**TASK DETAILS:**
With the pictures omitted, transcribe each line below exactly as it is.

┌────────

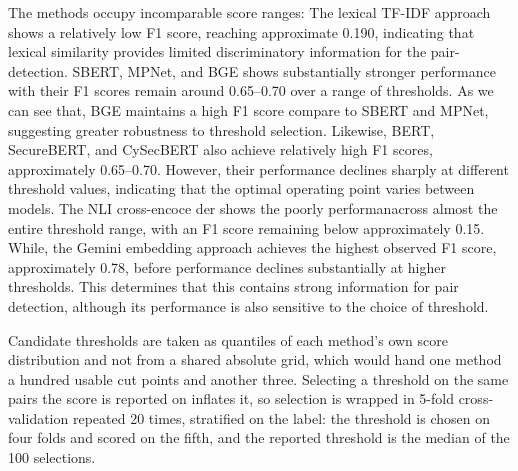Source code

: The methods occupy incomparable score ranges:
The lexical TF-IDF approach shows a relatively low F1 score, reaching approximate 0.190, indicating that lexical similarity provides limited discriminatory information for the pair-detection. 
SBERT, MPNet, and BGE shows substantially stronger performance with their F1 scores remain around 0.65–0.70 over a range of thresholds. As we can see that, BGE maintains a high F1 score compare to SBERT and MPNet, suggesting greater robustness to threshold selection. 
Likewise, BERT, SecureBERT, and CySecBERT also achieve relatively high F1 scores, approximately 0.65–0.70. However, their performance declines sharply at different threshold values, indicating that the optimal operating point varies between models. 
The NLI cross-encoce der shows the poorly performanacross almost the entire threshold range, with an F1 score remaining below approximately 0.15. 
While, the Gemini embedding approach achieves the highest observed F1 score, approximately 0.78, before performance declines substantially at higher thresholds. This determines that this contains strong information for pair detection, although its performance is also sensitive to the choice of threshold.

Candidate thresholds are taken as quantiles of each method's own score distribution and not from a shared absolute
grid, which would hand one method a hundred usable cut points and another three.
Selecting a threshold on the same pairs the score is reported on inflates it, so
selection is wrapped in 5-fold cross-validation repeated 20 times, stratified on
the label: the threshold is chosen on four folds and scored on the fifth, and the
reported threshold is the median of the 100 selections.



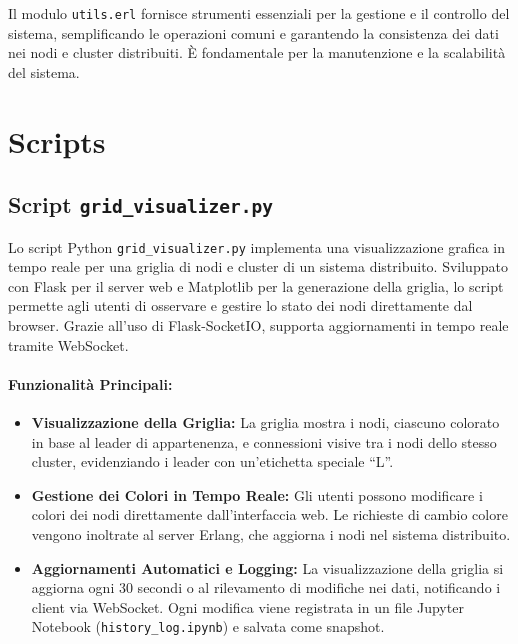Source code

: \documentclass[12pt, a4paper]{report}
\begin{document}
\noindent
Il modulo \texttt{utils.erl} fornisce strumenti essenziali per la gestione e il controllo del sistema, semplificando le operazioni comuni e garantendo la consistenza dei dati nei nodi e cluster distribuiti. È fondamentale per la manutenzione e la scalabilità del sistema.


\section{Scripts}\label{sec:scripts}

\subsection{Script \texttt{grid\_visualizer.py}}

Lo script Python \texttt{grid\_visualizer.py} implementa una visualizzazione grafica in tempo reale per una griglia di nodi e cluster di un sistema distribuito. Sviluppato con Flask per il server web e Matplotlib per la generazione della griglia, lo script permette agli utenti di osservare e gestire lo stato dei nodi direttamente dal browser. Grazie all'uso di Flask-SocketIO, supporta aggiornamenti in tempo reale tramite WebSocket.

\paragraph{Funzionalità Principali:}
\begin{itemize}
    \item \textbf{Visualizzazione della Griglia:} La griglia mostra i nodi, ciascuno colorato in base al leader di appartenenza, e connessioni visive tra i nodi dello stesso cluster, evidenziando i leader con un'etichetta speciale ``L''.
    \item \textbf{Gestione dei Colori in Tempo Reale:} Gli utenti possono modificare i colori dei nodi direttamente dall'interfaccia web. Le richieste di cambio colore vengono inoltrate al server Erlang, che aggiorna i nodi nel sistema distribuito.
    \item \textbf{Aggiornamenti Automatici e Logging:} La visualizzazione della griglia si aggiorna ogni 30 secondi o al rilevamento di modifiche nei dati, notificando i client via WebSocket. Ogni modifica viene registrata in un file Jupyter Notebook (\texttt{history\_log.ipynb}) e salvata come snapshot.
\end{itemize}
\end{document}

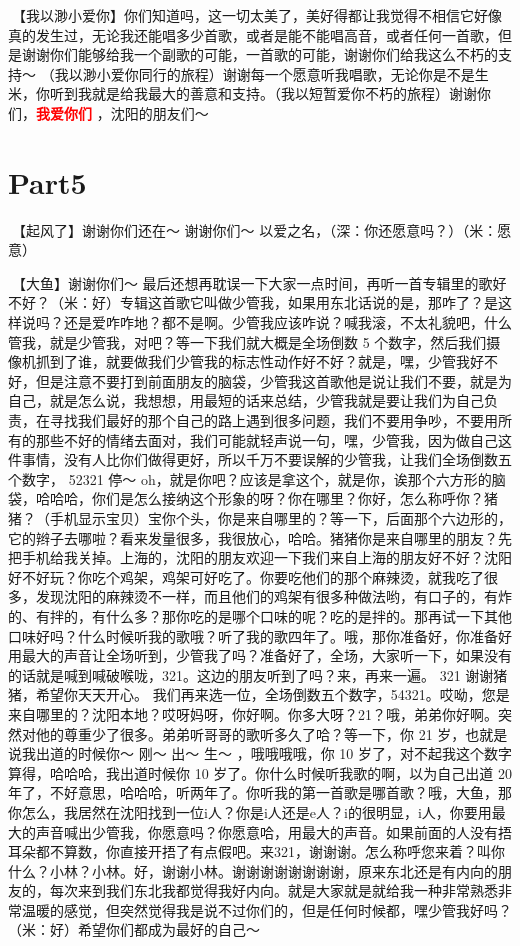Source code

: \documentclass[
]{book}
\begin{document}
🎵【我以渺小爱你】你们知道吗，这一切太美了，美好得都让我觉得不相信它好像真的发生过，无论我还能唱多少首歌，或者是能不能唱高音，或者任何一首歌，但是谢谢你们能够给我一个副歌的可能，一首歌的可能，谢谢你们给我这么不朽的支持～ （我以渺小爱你同行的旅程）谢谢每一个愿意听我唱歌，无论你是不是生米，你听到我就是给我最大的善意和支持。（我以短暂爱你不朽的旅程）谢谢你们，\textbf{\textcolor{red}{我爱你们} }，沈阳的朋友们～

\section{Part5}\label{shenyang-20240907-part5}

🎵【起风了】谢谢你们还在～ 谢谢你们～ 以爱之名，（深：你还愿意吗？）（米：愿意）

🎵【大鱼】谢谢你们～
最后还想再耽误一下大家一点时间，再听一首专辑里的歌好不好？（米：好）专辑这首歌它叫做少管我，如果用东北话说的是，那咋了？是这样说吗？还是爱咋咋地？都不是啊。少管我应该咋说？喊我滚，不太礼貌吧，什么管我，就是少管我，对吧？等一下我们就大概是全场倒数 5 个数字，然后我们摄像机抓到了谁，就要做我们少管我的标志性动作好不好？就是，嘿，少管我好不好，但是注意不要打到前面朋友的脑袋，少管我这首歌他是说让我们不要，就是为自己，就是怎么说，我想想，用最短的话来总结，少管我就是要让我们为自己负责，在寻找我们最好的那个自己的路上遇到很多问题，我们不要用争吵，不要用所有的那些不好的情绪去面对，我们可能就轻声说一句，嘿，少管我，因为做自己这件事情，没有人比你们做得更好，所以千万不要误解的少管我，让我们全场倒数五个数字， 52321 停～ oh，就是你吧？应该是拿这个，就是你，诶那个六方形的脑袋，哈哈哈，你们是怎么接纳这个形象的呀？你在哪里？你好，怎么称呼你？猪猪？（手机显示宝贝）宝你个头，你是来自哪里的？等一下，后面那个六边形的，它的辫子去哪啦？看来发量很多，我很放心，哈哈。猪猪你是来自哪里的朋友？先把手机给我关掉。上海的，沈阳的朋友欢迎一下我们来自上海的朋友好不好？沈阳好不好玩？你吃个鸡架，鸡架可好吃了。你要吃他们的那个麻辣烫，就我吃了很多，发现沈阳的麻辣烫不一样，而且他们的鸡架有很多种做法哟，有口子的，有炸的、有拌的，有什么多？那你吃的是哪个口味的呢？吃的是拌的。那再试一下其他口味好吗？什么时候听我的歌哦？听了我的歌四年了。哦，那你准备好，你准备好用最大的声音让全场听到，少管我了吗？准备好了，全场，大家听一下，如果没有的话就是喊到喊破喉咙，321。这边的朋友听到了吗？来，再来一遍。 321 谢谢猪猪，希望你天天开心。
我们再来选一位，全场倒数五个数字，54321。哎呦，您是来自哪里的？沈阳本地？哎呀妈呀，你好啊。你多大呀？21？哦，弟弟你好啊。突然对他的尊重少了很多。弟弟听哥哥的歌听多久了哈？等一下，你 21 岁，也就是说我出道的时候你～ 刚～ 出～ 生～ ，哦哦哦哦，你 10 岁了，对不起我这个数字算得，哈哈哈，我出道时候你 10 岁了。你什么时候听我歌的啊，以为自己出道 20 年了，不好意思，哈哈哈，听两年了。你听我的第一首歌是哪首歌？哦，大鱼，那你怎么，我居然在沈阳找到一位i人？你是i人还是e人？i的很明显，i人，你要用最大的声音喊出少管我，你愿意吗？你愿意哈，用最大的声音。如果前面的人没有捂耳朵都不算数，你直接开捂了有点假吧。来321，谢谢谢。怎么称呼您来着？叫你什么？小林？小林。好，谢谢小林。谢谢谢谢谢谢谢谢，原来东北还是有内向的朋友的，每次来到我们东北我都觉得我好内向。就是大家就是就给我一种非常熟悉非常温暖的感觉，但突然觉得我是说不过你们的，但是任何时候都，嘿少管我好吗？（米：好）希望你们都成为最好的自己～
\end{document}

└────────

**EXERCISE RESPONSE:**
Source code

: The methods occupy incomparable score ranges:
The lexical TF-IDF approach shows a relatively low F1 score, reaching approximate 0.190, indicating that lexical similarity provides limited discriminatory information for the pair-detection. 
SBERT, MPNet, and BGE shows substantially stronger performance with their F1 scores remain around 0.65–0.70 over a range of thresholds. As we can see that, BGE maintains a high F1 score compare to SBERT and MPNet, suggesting greater robustness to threshold selection. 
Likewise, BERT, SecureBERT, and CySecBERT also achieve relatively high F1 scores, approximately 0.65–0.70. However, their performance declines sharply at different threshold values, indicating that the optimal operating point varies between models. 
The NLI cross-encoce der shows the poorly performanacross almost the entire threshold range, with an F1 score remaining below approximately 0.15. 
While, the Gemini embedding approach achieves the highest observed F1 score, approximately 0.78, before performance declines substantially at higher thresholds. This determines that this contains strong information for pair detection, although its performance is also sensitive to the choice of threshold.

Candidate thresholds are taken as quantiles of each method's own score distribution and not from a shared absolute
grid, which would hand one method a hundred usable cut points and another three.
Selecting a threshold on the same pairs the score is reported on inflates it, so
selection is wrapped in 5-fold cross-validation repeated 20 times, stratified on
the label: the threshold is chosen on four folds and scored on the fifth, and the
reported threshold is the median of the 100 selections.



Source code

: \documentclass[12pt, a4paper]{report}
\begin{document}
\noindent
Il modulo \texttt{utils.erl} fornisce strumenti essenziali per la gestione e il controllo del sistema, semplificando le operazioni comuni e garantendo la consistenza dei dati nei nodi e cluster distribuiti. È fondamentale per la manutenzione e la scalabilità del sistema.


\section{Scripts}\label{sec:scripts}

\subsection{Script \texttt{grid\_visualizer.py}}

Lo script Python \texttt{grid\_visualizer.py} implementa una visualizzazione grafica in tempo reale per una griglia di nodi e cluster di un sistema distribuito. Sviluppato con Flask per il server web e Matplotlib per la generazione della griglia, lo script permette agli utenti di osservare e gestire lo stato dei nodi direttamente dal browser. Grazie all'uso di Flask-SocketIO, supporta aggiornamenti in tempo reale tramite WebSocket.

\paragraph{Funzionalità Principali:}
\begin{itemize}
    \item \textbf{Visualizzazione della Griglia:} La griglia mostra i nodi, ciascuno colorato in base al leader di appartenenza, e connessioni visive tra i nodi dello stesso cluster, evidenziando i leader con un'etichetta speciale ``L''.
    \item \textbf{Gestione dei Colori in Tempo Reale:} Gli utenti possono modificare i colori dei nodi direttamente dall'interfaccia web. Le richieste di cambio colore vengono inoltrate al server Erlang, che aggiorna i nodi nel sistema distribuito.
    \item \textbf{Aggiornamenti Automatici e Logging:} La visualizzazione della griglia si aggiorna ogni 30 secondi o al rilevamento di modifiche nei dati, notificando i client via WebSocket. Ogni modifica viene registrata in un file Jupyter Notebook (\texttt{history\_log.ipynb}) e salvata come snapshot.
\end{itemize}
\end{document}

Source code

: \documentclass[
]{book}
\begin{document}
🎵【我以渺小爱你】你们知道吗，这一切太美了，美好得都让我觉得不相信它好像真的发生过，无论我还能唱多少首歌，或者是能不能唱高音，或者任何一首歌，但是谢谢你们能够给我一个副歌的可能，一首歌的可能，谢谢你们给我这么不朽的支持～ （我以渺小爱你同行的旅程）谢谢每一个愿意听我唱歌，无论你是不是生米，你听到我就是给我最大的善意和支持。（我以短暂爱你不朽的旅程）谢谢你们，\textbf{\textcolor{red}{我爱你们} }，沈阳的朋友们～

\section{Part5}\label{shenyang-20240907-part5}

🎵【起风了】谢谢你们还在～ 谢谢你们～ 以爱之名，（深：你还愿意吗？）（米：愿意）

🎵【大鱼】谢谢你们～
最后还想再耽误一下大家一点时间，再听一首专辑里的歌好不好？（米：好）专辑这首歌它叫做少管我，如果用东北话说的是，那咋了？是这样说吗？还是爱咋咋地？都不是啊。少管我应该咋说？喊我滚，不太礼貌吧，什么管我，就是少管我，对吧？等一下我们就大概是全场倒数 5 个数字，然后我们摄像机抓到了谁，就要做我们少管我的标志性动作好不好？就是，嘿，少管我好不好，但是注意不要打到前面朋友的脑袋，少管我这首歌他是说让我们不要，就是为自己，就是怎么说，我想想，用最短的话来总结，少管我就是要让我们为自己负责，在寻找我们最好的那个自己的路上遇到很多问题，我们不要用争吵，不要用所有的那些不好的情绪去面对，我们可能就轻声说一句，嘿，少管我，因为做自己这件事情，没有人比你们做得更好，所以千万不要误解的少管我，让我们全场倒数五个数字， 52321 停～ oh，就是你吧？应该是拿这个，就是你，诶那个六方形的脑袋，哈哈哈，你们是怎么接纳这个形象的呀？你在哪里？你好，怎么称呼你？猪猪？（手机显示宝贝）宝你个头，你是来自哪里的？等一下，后面那个六边形的，它的辫子去哪啦？看来发量很多，我很放心，哈哈。猪猪你是来自哪里的朋友？先把手机给我关掉。上海的，沈阳的朋友欢迎一下我们来自上海的朋友好不好？沈阳好不好玩？你吃个鸡架，鸡架可好吃了。你要吃他们的那个麻辣烫，就我吃了很多，发现沈阳的麻辣烫不一样，而且他们的鸡架有很多种做法哟，有口子的，有炸的、有拌的，有什么多？那你吃的是哪个口味的呢？吃的是拌的。那再试一下其他口味好吗？什么时候听我的歌哦？听了我的歌四年了。哦，那你准备好，你准备好用最大的声音让全场听到，少管我了吗？准备好了，全场，大家听一下，如果没有的话就是喊到喊破喉咙，321。这边的朋友听到了吗？来，再来一遍。 321 谢谢猪猪，希望你天天开心。
我们再来选一位，全场倒数五个数字，54321。哎呦，您是来自哪里的？沈阳本地？哎呀妈呀，你好啊。你多大呀？21？哦，弟弟你好啊。突然对他的尊重少了很多。弟弟听哥哥的歌听多久了哈？等一下，你 21 岁，也就是说我出道的时候你～ 刚～ 出～ 生～ ，哦哦哦哦，你 10 岁了，对不起我这个数字算得，哈哈哈，我出道时候你 10 岁了。你什么时候听我歌的啊，以为自己出道 20 年了，不好意思，哈哈哈，听两年了。你听我的第一首歌是哪首歌？哦，大鱼，那你怎么，我居然在沈阳找到一位i人？你是i人还是e人？i的很明显，i人，你要用最大的声音喊出少管我，你愿意吗？你愿意哈，用最大的声音。如果前面的人没有捂耳朵都不算数，你直接开捂了有点假吧。来321，谢谢谢。怎么称呼您来着？叫你什么？小林？小林。好，谢谢小林。谢谢谢谢谢谢谢谢，原来东北还是有内向的朋友的，每次来到我们东北我都觉得我好内向。就是大家就是就给我一种非常熟悉非常温暖的感觉，但突然觉得我是说不过你们的，但是任何时候都，嘿少管我好吗？（米：好）希望你们都成为最好的自己～
\end{document}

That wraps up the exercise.